Calcium Carbonate is not 'almost insoluble', it can vary in solubility depending on the level of Carbonic acid present in the water.


A quarter teaspoonful of food grade CaCO3 powder will appear to not dissolve in water immediately but if there's enough dissolved CO2 in the water it will dissolve within a day or mores time.


The good thing about CACO3 is that it raises both the GH and KH per volume of solid and it isn't as strong an alkaline per weight as Sodium Bicarbonate. It's also a slower change to the pH.


----------



## Ddrizzle (Jan 30, 2019)

GrampsGrunge said:


> Grah the great said:
> 
> 
> > Baking soda, NaHCO3 or sodium bicarbonate, has no calcium and thus does not affect GH at all...I think you are thinking of calcium carbonate (which is almost insoluble in water). Even adding a quarter teaspoon of baking soda over the course of the week would only add 2.6 degrees (or just over 43 ppm) carbonate hardness, or KH...assuming one does not slack on water changes, that isn't an unreasonable amount to add to a tank over the course of a week.
> ...


This is because the lower the ph, the higher the co2 content. 8.5 ph is 50% co2 and 50% bicarbonates. The lower the ph goes, the higher the co2 is.

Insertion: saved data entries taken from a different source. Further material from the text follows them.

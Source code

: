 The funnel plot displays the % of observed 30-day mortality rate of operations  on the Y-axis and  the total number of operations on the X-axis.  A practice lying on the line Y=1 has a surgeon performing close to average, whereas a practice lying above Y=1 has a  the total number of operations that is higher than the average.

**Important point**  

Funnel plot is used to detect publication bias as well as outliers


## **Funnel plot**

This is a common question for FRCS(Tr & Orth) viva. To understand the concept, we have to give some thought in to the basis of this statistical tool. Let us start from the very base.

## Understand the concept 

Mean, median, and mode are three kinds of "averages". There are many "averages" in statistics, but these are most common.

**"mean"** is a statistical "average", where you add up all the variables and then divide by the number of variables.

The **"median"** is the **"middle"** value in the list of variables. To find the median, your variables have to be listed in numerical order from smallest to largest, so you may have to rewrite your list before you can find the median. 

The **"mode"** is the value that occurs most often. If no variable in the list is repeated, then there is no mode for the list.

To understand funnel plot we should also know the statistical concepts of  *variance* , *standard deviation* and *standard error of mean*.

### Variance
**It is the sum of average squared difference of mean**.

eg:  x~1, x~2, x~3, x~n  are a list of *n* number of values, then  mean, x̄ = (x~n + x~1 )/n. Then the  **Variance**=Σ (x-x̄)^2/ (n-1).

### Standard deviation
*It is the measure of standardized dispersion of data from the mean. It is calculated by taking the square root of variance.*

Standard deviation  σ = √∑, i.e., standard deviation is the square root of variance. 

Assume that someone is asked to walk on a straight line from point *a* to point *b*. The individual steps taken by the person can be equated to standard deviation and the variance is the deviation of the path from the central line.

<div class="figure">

So with that rule in place, of course adding bicarbonates will raise the kh and ph.

And the rate at which bamingnsoda dissolves is just a factor of it within itself. Potassium bicarbonate dissolves right away. It's what's in efervescent tablets.


----------



## Andy H (Nov 14, 2019)

I think CaCO3 and MgCO3 found in lime. There are easily sourced limes and dolomites available on Amazon for use as soil amendments. These would be more useful sources of carbonate. They are both very common as parent material in soils around the world. Calcium and magnesium are secondary macro nutrients vital to plant health and growth.

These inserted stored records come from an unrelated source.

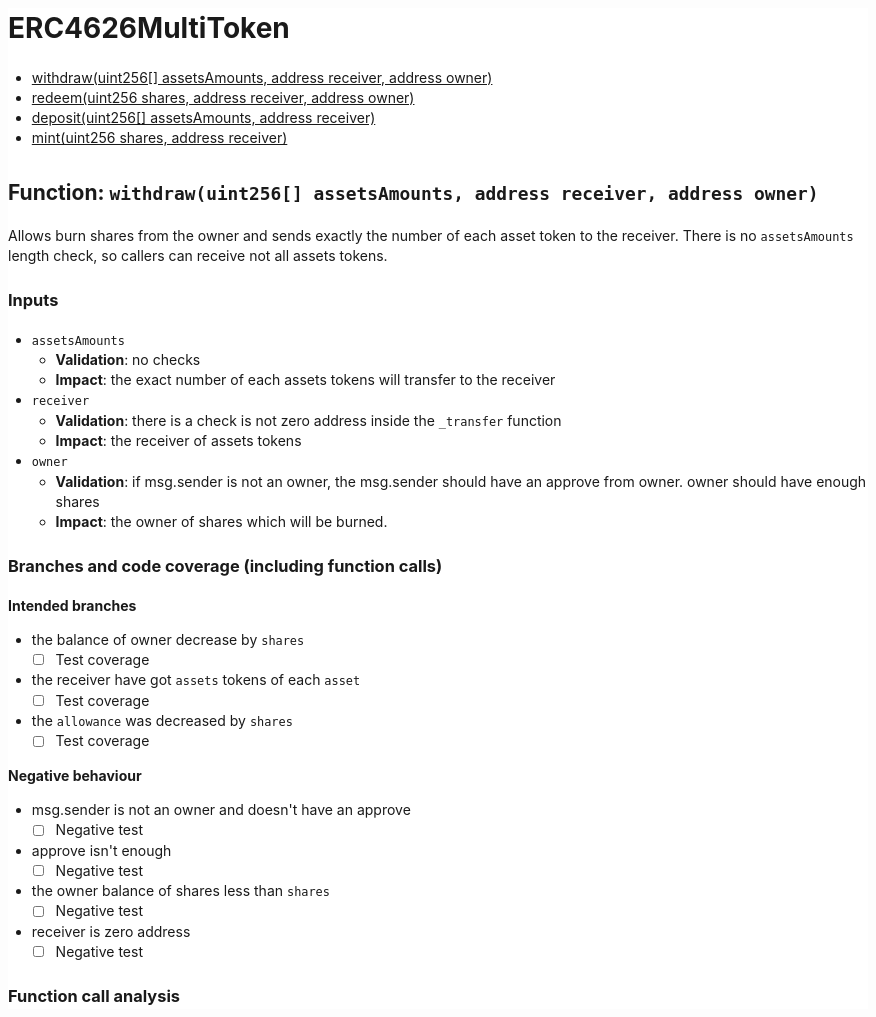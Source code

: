 # ERC4626MultiToken

- [withdraw(uint256[] assetsAmounts, address receiver, address owner)](#function-withdrawuint256-assetsamounts-address-receiver-address-owner)
- [redeem(uint256 shares, address receiver, address owner)](#function-redeemuint256-shares-address-receiver-address-owner)
- [deposit(uint256[] assetsAmounts, address receiver)](#function-deposituint256-assetsamounts-address-receiver)
- [mint(uint256 shares, address receiver)](#function-mintuint256-shares-address-receiver)

## Function: `withdraw(uint256[] assetsAmounts, address receiver, address owner)`

Allows burn shares from the owner and sends exactly the number of each asset token to the receiver. There is no `assetsAmounts` length check, so callers can receive not all assets tokens.

### Inputs

- `assetsAmounts`
    - **Validation**: no checks
    - **Impact**: the exact number of each assets tokens will transfer to the receiver
- `receiver`
    - **Validation**: there is a check is not zero address inside the `_transfer` function
    - **Impact**: the receiver of assets tokens
- `owner`
    - **Validation**: if msg.sender is not an owner, the msg.sender should have an approve from owner. owner should have enough shares
    - **Impact**: the owner of shares which will be burned.

### Branches and code coverage (including function calls)

**Intended branches**
- the balance of owner decrease by `shares`
  - [ ] Test coverage
- the receiver have got `assets` tokens of each `asset` 
  - [ ] Test coverage
- the `allowance` was decreased by `shares` 
  - [ ] Test coverage

**Negative behaviour**
- msg.sender is not an owner and doesn't have an approve
  - [ ] Negative test
- approve isn't enough
  - [ ] Negative test
- the owner balance of shares less than `shares`
  - [ ] Negative test
- receiver is zero address
  - [ ] Negative test

### Function call analysis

You could use a lime powder if you want the most soluble form. Look on Amazon for lime powder used in gardening as an amendment. All lime has CaCO3 and MgCO3 in it. If you want to use the most soluble type of lime find a product with as little MgCO3 as you can possible. The CaCO3 portion of lime is more soluble than the MGCO3 portion. Although, what could happen is the Ca:Mg ratio will be over 10:1. All lime products are required to disclose the percentages of Ca, Mg, CaCO3, and MgCO3 on the label sometime you will also find CaO and MgO. I take the Ca and CaCO3 percentages and average them. Then I do the same with the Mg and MgCO3. Finally, divide both averages by the Mg and MgCO3 average. This will give you a ratio where Mg is one and will give you a easy to read Ca:Mg ratio. If you can't find a product that has a acceptable ratio buy two types and mix them. This is what I have done in the past when adding lime and dolomite to my filter or substrate. There are different theories concerning nutrient ratios, what they are, and their relevance to plant growth and health. Some people (a lot of gardeners, farmers, and agriculture researchers, but, also planted tank keepers) believe in ratios especially concerning Ca and Mg when growing plants. Lots of money and research are invested in the understanding of farming management and best fertilization practices, that support the importance nutrient ratios.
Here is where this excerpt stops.